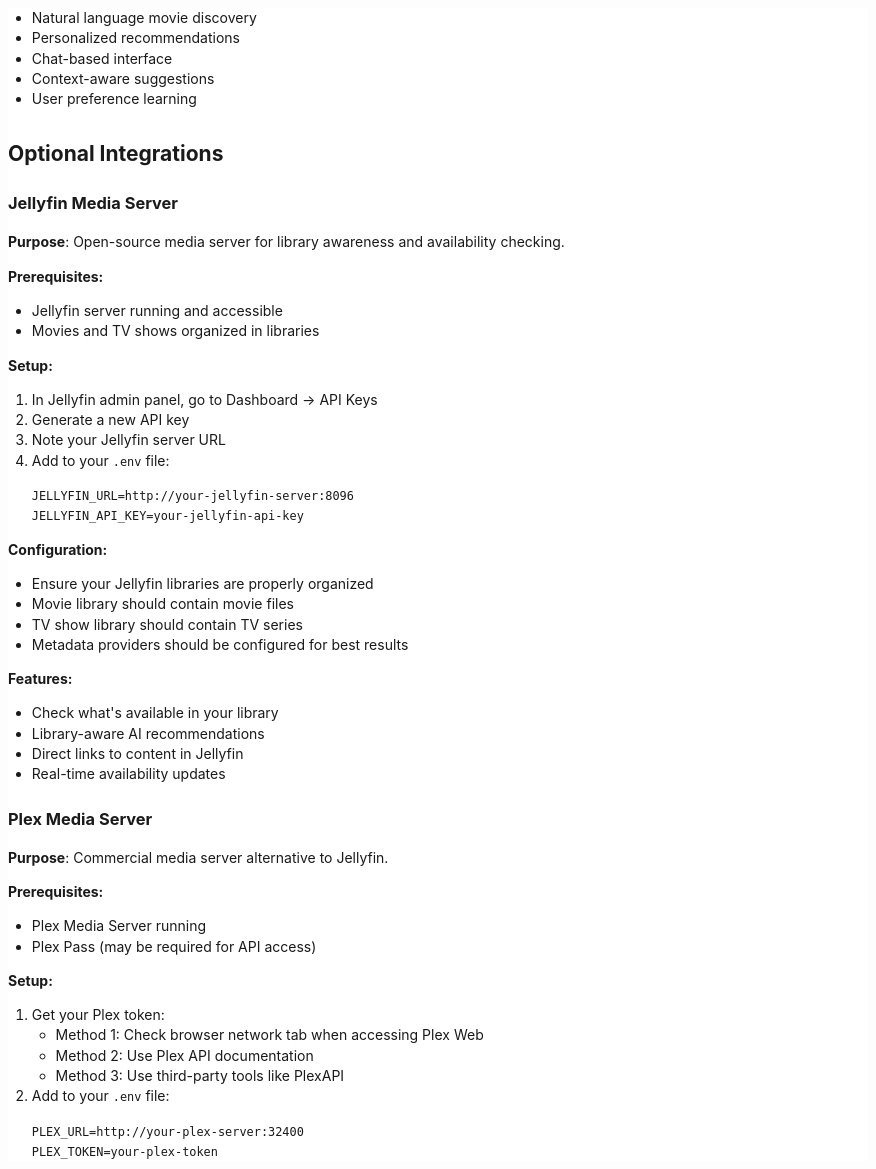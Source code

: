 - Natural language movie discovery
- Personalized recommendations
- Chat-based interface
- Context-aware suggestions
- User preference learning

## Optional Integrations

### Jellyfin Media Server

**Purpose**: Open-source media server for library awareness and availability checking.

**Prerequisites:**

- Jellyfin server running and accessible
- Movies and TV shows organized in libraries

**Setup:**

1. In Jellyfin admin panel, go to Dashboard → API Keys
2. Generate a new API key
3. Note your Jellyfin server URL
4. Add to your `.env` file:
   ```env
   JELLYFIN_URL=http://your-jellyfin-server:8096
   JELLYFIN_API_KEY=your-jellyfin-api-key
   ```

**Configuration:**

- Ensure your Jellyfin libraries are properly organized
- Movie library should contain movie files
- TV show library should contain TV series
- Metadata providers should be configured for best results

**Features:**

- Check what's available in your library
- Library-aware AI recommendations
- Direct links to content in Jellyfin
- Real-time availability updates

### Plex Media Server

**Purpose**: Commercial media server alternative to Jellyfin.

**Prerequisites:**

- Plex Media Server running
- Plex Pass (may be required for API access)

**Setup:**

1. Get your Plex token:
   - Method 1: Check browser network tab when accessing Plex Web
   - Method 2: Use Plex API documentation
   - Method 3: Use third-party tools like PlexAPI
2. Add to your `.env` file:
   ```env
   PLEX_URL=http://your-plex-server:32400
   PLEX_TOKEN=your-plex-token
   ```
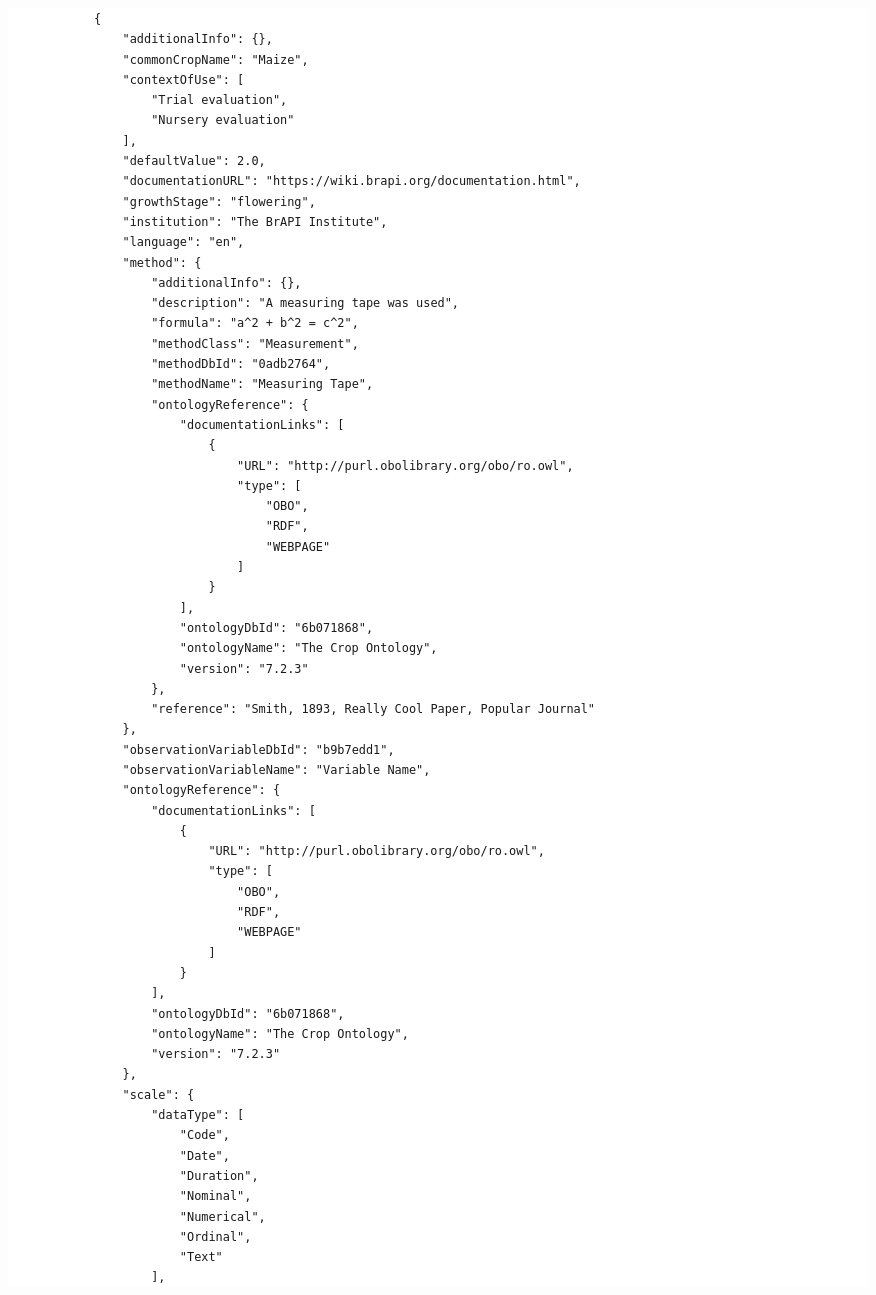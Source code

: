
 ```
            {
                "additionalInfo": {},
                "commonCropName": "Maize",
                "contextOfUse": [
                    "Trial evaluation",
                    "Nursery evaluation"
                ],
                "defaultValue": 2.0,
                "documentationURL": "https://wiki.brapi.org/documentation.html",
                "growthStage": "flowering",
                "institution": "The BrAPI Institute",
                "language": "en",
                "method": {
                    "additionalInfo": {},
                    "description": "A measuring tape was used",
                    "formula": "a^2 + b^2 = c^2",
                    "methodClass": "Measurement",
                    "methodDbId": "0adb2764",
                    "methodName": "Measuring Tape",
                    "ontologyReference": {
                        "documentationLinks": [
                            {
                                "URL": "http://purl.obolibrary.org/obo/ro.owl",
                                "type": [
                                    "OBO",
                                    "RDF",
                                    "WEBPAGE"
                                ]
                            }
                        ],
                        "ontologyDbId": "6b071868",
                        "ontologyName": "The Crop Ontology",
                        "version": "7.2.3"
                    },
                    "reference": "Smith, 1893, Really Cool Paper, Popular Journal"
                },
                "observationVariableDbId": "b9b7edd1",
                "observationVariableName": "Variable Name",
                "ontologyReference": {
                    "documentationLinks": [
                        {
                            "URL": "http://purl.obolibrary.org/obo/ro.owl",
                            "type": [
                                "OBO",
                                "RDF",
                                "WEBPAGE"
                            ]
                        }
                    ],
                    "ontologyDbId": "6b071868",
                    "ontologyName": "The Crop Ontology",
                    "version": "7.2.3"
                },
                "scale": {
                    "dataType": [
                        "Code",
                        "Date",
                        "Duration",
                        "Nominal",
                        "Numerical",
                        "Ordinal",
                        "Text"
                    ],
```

* TASK DETAILS
Each record must be set down again without alteration, and no picture may be carried over.

* TASK OUTPUT
Source code

: - Natural language movie discovery
- Personalized recommendations
- Chat-based interface
- Context-aware suggestions
- User preference learning

## Optional Integrations

### Jellyfin Media Server

**Purpose**: Open-source media server for library awareness and availability checking.

**Prerequisites:**

- Jellyfin server running and accessible
- Movies and TV shows organized in libraries

**Setup:**

1. In Jellyfin admin panel, go to Dashboard → API Keys
2. Generate a new API key
3. Note your Jellyfin server URL
4. Add to your `.env` file:
   ```env
   JELLYFIN_URL=http://your-jellyfin-server:8096
   JELLYFIN_API_KEY=your-jellyfin-api-key
   ```

**Configuration:**

- Ensure your Jellyfin libraries are properly organized
- Movie library should contain movie files
- TV show library should contain TV series
- Metadata providers should be configured for best results

**Features:**

- Check what's available in your library
- Library-aware AI recommendations
- Direct links to content in Jellyfin
- Real-time availability updates

### Plex Media Server

**Purpose**: Commercial media server alternative to Jellyfin.

**Prerequisites:**

- Plex Media Server running
- Plex Pass (may be required for API access)

**Setup:**

1. Get your Plex token:
   - Method 1: Check browser network tab when accessing Plex Web
   - Method 2: Use Plex API documentation
   - Method 3: Use third-party tools like PlexAPI
2. Add to your `.env` file:
   ```env
   PLEX_URL=http://your-plex-server:32400
   PLEX_TOKEN=your-plex-token
   ```
Source code

:
 ```
            {
                "additionalInfo": {},
                "commonCropName": "Maize",
                "contextOfUse": [
                    "Trial evaluation",
                    "Nursery evaluation"
                ],
                "defaultValue": 2.0,
                "documentationURL": "https://wiki.brapi.org/documentation.html",
                "growthStage": "flowering",
                "institution": "The BrAPI Institute",
                "language": "en",
                "method": {
                    "additionalInfo": {},
                    "description": "A measuring tape was used",
                    "formula": "a^2 + b^2 = c^2",
                    "methodClass": "Measurement",
                    "methodDbId": "0adb2764",
                    "methodName": "Measuring Tape",
                    "ontologyReference": {
                        "documentationLinks": [
                            {
                                "URL": "http://purl.obolibrary.org/obo/ro.owl",
                                "type": [
                                    "OBO",
                                    "RDF",
                                    "WEBPAGE"
                                ]
                            }
                        ],
                        "ontologyDbId": "6b071868",
                        "ontologyName": "The Crop Ontology",
                        "version": "7.2.3"
                    },
                    "reference": "Smith, 1893, Really Cool Paper, Popular Journal"
                },
                "observationVariableDbId": "b9b7edd1",
                "observationVariableName": "Variable Name",
                "ontologyReference": {
                    "documentationLinks": [
                        {
                            "URL": "http://purl.obolibrary.org/obo/ro.owl",
                            "type": [
                                "OBO",
                                "RDF",
                                "WEBPAGE"
                            ]
                        }
                    ],
                    "ontologyDbId": "6b071868",
                    "ontologyName": "The Crop Ontology",
                    "version": "7.2.3"
                },
                "scale": {
                    "dataType": [
                        "Code",
                        "Date",
                        "Duration",
                        "Nominal",
                        "Numerical",
                        "Ordinal",
                        "Text"
                    ],
```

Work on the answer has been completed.